Eley Williams’s The Liar’s Dictionary also invites its readers to take a close look, but its subject is no Sunday picnic. Williams’s book is about language itself, and in it words are both the brush strokes and the bigger picture.

The Liar’s Dictionary is about the fictional Swansby’s New Encyclopaedic Dictionary, a 19th century reference volume that was intended to be the most comprehensive British dictionary ever created. But the project was disrupted when WWI drained its workforce and forced printing presses to be melted into munitions.

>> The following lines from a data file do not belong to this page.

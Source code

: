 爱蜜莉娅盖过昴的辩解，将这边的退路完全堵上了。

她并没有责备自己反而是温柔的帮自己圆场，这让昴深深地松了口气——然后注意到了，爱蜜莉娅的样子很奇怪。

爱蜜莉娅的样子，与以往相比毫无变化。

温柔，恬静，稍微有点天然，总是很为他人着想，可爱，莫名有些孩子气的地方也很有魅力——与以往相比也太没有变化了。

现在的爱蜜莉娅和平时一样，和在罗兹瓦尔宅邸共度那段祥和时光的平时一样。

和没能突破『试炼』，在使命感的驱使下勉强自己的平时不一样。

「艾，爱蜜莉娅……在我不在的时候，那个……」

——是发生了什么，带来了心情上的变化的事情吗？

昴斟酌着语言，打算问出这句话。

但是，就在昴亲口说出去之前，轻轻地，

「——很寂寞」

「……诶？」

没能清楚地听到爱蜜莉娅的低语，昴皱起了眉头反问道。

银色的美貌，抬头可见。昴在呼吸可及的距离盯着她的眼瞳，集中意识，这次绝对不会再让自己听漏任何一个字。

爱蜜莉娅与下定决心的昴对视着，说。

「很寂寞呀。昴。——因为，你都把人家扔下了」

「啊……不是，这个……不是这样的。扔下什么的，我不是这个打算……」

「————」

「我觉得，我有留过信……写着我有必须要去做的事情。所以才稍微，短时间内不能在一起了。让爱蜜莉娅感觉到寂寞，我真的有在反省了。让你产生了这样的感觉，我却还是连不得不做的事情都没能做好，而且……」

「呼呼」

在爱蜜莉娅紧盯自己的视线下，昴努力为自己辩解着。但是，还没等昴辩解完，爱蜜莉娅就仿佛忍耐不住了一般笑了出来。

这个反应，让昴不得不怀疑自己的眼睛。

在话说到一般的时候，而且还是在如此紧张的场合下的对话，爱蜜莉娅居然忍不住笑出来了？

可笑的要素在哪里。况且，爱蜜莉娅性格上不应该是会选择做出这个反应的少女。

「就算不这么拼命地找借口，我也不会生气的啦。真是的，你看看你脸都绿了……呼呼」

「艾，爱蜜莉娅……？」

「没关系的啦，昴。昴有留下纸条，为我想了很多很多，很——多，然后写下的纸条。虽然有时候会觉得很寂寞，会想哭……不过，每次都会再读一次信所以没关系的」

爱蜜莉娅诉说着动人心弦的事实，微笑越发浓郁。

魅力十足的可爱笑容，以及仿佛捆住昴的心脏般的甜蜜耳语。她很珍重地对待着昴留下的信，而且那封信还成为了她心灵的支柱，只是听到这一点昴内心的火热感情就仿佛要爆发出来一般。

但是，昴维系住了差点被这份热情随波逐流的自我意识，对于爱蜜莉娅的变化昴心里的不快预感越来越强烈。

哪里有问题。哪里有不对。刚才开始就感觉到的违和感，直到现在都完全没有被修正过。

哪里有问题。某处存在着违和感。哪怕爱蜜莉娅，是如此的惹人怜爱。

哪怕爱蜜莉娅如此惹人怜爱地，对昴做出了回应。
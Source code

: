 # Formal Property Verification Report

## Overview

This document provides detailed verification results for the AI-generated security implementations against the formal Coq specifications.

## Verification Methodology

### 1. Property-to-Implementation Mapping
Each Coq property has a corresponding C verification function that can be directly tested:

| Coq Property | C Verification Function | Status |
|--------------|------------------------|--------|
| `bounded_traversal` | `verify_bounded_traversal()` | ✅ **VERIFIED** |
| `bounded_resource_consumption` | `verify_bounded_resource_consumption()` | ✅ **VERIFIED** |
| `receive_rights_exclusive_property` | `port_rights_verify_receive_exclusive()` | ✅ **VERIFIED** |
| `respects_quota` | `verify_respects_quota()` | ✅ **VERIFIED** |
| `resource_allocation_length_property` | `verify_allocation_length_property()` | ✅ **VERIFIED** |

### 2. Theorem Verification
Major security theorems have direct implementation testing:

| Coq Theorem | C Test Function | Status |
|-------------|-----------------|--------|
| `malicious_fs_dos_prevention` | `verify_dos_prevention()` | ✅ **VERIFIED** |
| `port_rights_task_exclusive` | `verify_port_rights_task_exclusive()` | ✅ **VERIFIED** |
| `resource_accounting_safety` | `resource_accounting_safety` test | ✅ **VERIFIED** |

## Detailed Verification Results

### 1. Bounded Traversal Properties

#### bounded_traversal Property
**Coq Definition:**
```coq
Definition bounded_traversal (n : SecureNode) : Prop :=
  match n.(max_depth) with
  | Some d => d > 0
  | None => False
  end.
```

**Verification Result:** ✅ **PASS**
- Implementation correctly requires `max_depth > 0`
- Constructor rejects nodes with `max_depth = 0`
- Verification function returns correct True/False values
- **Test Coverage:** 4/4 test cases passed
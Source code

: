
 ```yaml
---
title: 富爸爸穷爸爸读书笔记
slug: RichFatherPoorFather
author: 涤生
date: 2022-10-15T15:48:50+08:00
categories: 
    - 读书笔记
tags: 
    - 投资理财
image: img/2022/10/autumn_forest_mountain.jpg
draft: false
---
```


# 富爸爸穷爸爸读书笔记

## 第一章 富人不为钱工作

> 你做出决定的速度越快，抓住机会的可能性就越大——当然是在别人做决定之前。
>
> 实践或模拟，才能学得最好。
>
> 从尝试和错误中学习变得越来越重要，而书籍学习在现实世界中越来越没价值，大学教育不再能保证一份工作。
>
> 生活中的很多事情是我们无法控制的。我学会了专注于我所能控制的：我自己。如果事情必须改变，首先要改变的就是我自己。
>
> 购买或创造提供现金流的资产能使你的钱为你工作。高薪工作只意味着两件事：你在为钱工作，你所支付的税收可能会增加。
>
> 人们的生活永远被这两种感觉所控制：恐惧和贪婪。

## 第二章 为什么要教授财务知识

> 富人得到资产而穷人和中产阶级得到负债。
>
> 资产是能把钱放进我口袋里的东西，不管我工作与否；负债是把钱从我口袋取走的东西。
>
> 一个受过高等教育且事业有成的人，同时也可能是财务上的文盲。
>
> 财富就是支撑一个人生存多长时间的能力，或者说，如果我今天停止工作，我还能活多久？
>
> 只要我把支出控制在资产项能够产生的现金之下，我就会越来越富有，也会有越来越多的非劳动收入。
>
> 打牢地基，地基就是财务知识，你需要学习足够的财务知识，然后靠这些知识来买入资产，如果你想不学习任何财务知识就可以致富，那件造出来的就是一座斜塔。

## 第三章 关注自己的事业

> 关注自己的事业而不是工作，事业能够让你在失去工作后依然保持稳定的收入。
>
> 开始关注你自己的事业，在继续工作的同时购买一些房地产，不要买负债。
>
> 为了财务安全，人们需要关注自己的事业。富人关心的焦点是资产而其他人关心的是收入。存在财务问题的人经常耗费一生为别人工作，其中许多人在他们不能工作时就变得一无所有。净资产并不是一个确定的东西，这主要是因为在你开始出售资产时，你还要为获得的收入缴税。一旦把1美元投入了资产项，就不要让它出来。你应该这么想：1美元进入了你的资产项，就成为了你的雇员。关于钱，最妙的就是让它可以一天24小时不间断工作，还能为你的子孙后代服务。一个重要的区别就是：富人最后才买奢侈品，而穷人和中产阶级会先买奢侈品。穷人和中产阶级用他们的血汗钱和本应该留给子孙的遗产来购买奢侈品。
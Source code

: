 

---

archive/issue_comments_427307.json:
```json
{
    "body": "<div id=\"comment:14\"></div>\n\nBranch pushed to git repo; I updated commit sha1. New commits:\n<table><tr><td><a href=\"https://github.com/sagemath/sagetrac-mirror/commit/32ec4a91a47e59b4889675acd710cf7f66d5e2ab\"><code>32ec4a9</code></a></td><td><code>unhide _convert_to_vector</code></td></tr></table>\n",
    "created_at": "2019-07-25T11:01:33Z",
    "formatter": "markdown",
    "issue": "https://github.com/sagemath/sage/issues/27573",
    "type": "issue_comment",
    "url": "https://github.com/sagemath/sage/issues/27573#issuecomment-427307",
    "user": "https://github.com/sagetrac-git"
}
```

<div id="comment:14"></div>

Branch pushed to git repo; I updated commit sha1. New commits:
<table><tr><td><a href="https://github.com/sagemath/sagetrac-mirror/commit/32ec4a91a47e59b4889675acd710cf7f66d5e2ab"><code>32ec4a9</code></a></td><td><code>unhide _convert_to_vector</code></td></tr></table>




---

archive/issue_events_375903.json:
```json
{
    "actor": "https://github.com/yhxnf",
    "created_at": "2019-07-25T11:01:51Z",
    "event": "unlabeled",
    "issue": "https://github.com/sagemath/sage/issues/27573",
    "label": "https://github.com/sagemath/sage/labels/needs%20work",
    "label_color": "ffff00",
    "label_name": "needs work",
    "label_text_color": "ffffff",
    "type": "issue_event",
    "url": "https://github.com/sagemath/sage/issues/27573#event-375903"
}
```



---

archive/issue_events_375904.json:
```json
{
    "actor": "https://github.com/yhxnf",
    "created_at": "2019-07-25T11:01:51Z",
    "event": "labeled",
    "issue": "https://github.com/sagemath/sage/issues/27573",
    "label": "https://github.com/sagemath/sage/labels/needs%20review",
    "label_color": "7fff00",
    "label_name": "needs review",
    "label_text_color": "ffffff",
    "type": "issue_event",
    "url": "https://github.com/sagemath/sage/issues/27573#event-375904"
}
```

It is abandoned, unfinished, and rather than fulfilling its founders’ vision of becoming the crown jewel of British lexicography, it is instead known as a “folly,” the “noble damp squib” of British dictionaries.

However, despite its embarrassing legacy, the Swansby New Encyclopaedic Dictionary lingers into the present. The latest in the ancestral Swansby line and current Editor-in-Chief David Swansby hires Mallory as an intern to assist him in his quixotic quest to update and digitize the dictionary (and rehabilitate the Swansby legacy). Tucked away in a dilapidated office in the now-historic Swansby House, Mallory is tasked with updating definitions, checking spelling and punctuation, and fielding terrifying daily phone calls from an anonymous person who tells her that she will burn in hell for working at a publication that changed its definition of marriage to a union between “two persons” rather than “a man and a woman.”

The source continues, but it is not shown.